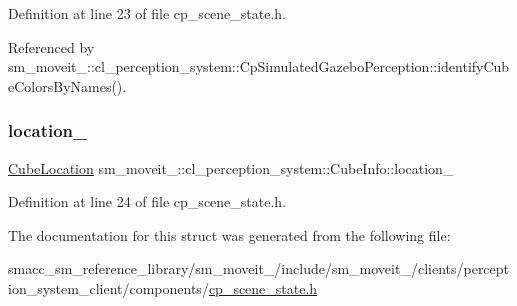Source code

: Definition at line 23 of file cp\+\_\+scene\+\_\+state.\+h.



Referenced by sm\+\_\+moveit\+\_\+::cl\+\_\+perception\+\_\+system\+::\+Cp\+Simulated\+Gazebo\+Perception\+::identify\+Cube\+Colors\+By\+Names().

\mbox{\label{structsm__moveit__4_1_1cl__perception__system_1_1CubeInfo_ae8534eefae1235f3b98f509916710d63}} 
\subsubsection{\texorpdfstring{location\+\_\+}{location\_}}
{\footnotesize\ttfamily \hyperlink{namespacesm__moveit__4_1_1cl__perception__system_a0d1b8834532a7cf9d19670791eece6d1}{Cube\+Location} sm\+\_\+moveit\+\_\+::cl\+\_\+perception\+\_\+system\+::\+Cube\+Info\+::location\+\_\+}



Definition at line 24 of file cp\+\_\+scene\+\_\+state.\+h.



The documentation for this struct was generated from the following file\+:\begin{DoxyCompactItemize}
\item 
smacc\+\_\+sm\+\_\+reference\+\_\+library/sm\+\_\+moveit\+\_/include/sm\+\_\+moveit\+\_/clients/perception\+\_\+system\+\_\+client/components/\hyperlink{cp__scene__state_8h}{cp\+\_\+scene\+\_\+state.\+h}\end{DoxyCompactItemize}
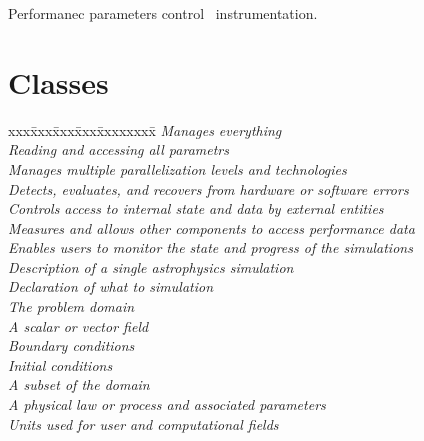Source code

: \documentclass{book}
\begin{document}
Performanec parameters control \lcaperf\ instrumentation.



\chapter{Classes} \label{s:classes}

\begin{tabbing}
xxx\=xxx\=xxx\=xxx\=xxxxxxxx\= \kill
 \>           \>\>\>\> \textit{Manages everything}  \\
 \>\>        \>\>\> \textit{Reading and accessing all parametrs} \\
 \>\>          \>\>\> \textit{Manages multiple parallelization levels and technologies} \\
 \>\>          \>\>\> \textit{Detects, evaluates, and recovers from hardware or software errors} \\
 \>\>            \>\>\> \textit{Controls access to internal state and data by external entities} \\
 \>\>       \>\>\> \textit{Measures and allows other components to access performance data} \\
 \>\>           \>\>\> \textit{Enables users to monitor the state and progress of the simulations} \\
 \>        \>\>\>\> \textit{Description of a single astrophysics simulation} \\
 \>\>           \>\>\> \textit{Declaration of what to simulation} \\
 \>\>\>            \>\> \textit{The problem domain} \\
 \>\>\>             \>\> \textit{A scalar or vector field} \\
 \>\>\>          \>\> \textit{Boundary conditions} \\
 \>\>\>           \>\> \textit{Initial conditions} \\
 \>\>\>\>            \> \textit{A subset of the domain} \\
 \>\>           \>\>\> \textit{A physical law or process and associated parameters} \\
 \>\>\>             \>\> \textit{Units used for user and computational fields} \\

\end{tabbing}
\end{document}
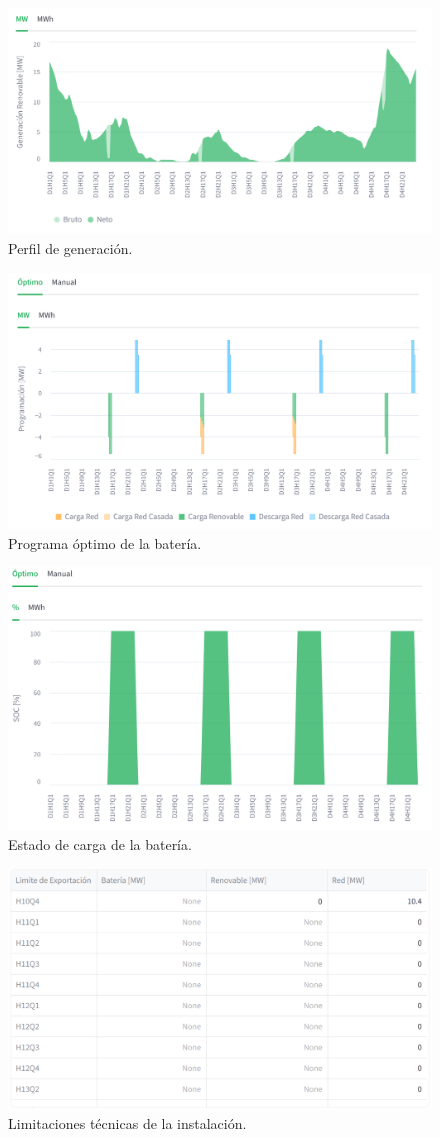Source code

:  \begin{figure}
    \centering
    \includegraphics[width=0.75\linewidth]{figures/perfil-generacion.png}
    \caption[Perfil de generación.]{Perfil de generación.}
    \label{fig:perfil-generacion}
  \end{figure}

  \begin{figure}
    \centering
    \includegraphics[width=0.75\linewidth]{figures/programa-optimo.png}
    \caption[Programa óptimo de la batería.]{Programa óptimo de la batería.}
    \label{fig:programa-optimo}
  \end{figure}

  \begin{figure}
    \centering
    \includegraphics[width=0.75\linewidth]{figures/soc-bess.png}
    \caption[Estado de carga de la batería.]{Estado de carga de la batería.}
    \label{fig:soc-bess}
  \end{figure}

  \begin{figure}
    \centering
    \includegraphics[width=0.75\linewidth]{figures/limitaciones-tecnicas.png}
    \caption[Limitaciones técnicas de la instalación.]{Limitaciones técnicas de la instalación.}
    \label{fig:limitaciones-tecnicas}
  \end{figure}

• [Work task]
Could you set down, exactly as written, the lines above between the one holding "users to monitor" and the one holding "scalar or vector", inclusive, and nothing more?

• [Answer section]
 \>\>           \>\>\> \textit{Enables users to monitor the state and progress of the simulations} \\
 \>        \>\>\>\> \textit{Description of a single astrophysics simulation} \\
 \>\>           \>\>\> \textit{Declaration of what to simulation} \\
 \>\>\>            \>\> \textit{The problem domain} \\
 \>\>\>             \>\> \textit{A scalar or vector field} \\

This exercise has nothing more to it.